[Stored dataset items]
========================================================================
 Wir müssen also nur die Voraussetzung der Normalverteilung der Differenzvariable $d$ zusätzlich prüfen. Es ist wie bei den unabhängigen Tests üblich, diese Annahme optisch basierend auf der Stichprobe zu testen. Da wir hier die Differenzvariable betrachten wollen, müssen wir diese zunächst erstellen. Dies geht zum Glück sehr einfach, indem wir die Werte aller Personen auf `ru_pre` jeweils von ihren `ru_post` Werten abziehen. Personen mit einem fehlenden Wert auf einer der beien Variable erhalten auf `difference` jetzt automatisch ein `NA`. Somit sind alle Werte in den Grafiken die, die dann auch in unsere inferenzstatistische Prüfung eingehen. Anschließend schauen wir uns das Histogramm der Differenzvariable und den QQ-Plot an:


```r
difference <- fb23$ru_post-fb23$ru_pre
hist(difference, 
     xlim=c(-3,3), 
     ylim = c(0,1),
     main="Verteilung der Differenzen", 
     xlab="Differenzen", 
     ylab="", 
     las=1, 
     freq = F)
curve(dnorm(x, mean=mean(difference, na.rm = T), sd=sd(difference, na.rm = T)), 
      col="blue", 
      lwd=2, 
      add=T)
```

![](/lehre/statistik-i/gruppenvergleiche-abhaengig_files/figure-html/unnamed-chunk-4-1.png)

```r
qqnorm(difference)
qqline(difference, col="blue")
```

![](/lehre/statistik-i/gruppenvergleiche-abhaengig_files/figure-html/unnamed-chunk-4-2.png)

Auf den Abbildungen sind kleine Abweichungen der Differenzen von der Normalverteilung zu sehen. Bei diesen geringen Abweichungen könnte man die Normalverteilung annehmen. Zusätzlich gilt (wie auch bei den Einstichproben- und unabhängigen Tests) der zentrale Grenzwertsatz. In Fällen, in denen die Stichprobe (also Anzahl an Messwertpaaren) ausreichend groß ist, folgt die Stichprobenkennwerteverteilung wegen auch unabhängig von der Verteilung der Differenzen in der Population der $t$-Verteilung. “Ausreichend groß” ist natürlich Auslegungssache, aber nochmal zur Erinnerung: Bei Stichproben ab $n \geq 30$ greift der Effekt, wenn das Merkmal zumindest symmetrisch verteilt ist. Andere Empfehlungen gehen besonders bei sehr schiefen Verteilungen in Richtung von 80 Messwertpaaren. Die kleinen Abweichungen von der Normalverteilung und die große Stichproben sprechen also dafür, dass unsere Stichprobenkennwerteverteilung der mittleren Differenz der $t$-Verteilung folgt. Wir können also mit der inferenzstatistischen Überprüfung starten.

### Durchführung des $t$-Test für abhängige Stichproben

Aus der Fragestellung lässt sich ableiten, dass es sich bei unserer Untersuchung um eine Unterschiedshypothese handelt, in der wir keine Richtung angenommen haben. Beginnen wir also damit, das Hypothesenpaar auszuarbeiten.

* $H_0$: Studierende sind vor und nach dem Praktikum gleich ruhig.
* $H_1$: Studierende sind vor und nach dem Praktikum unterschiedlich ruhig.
========================================================================
» Your task:
Would you give the number of lines above that hold "unnamed"? Only the number is needed.

» Output for this exercise:
2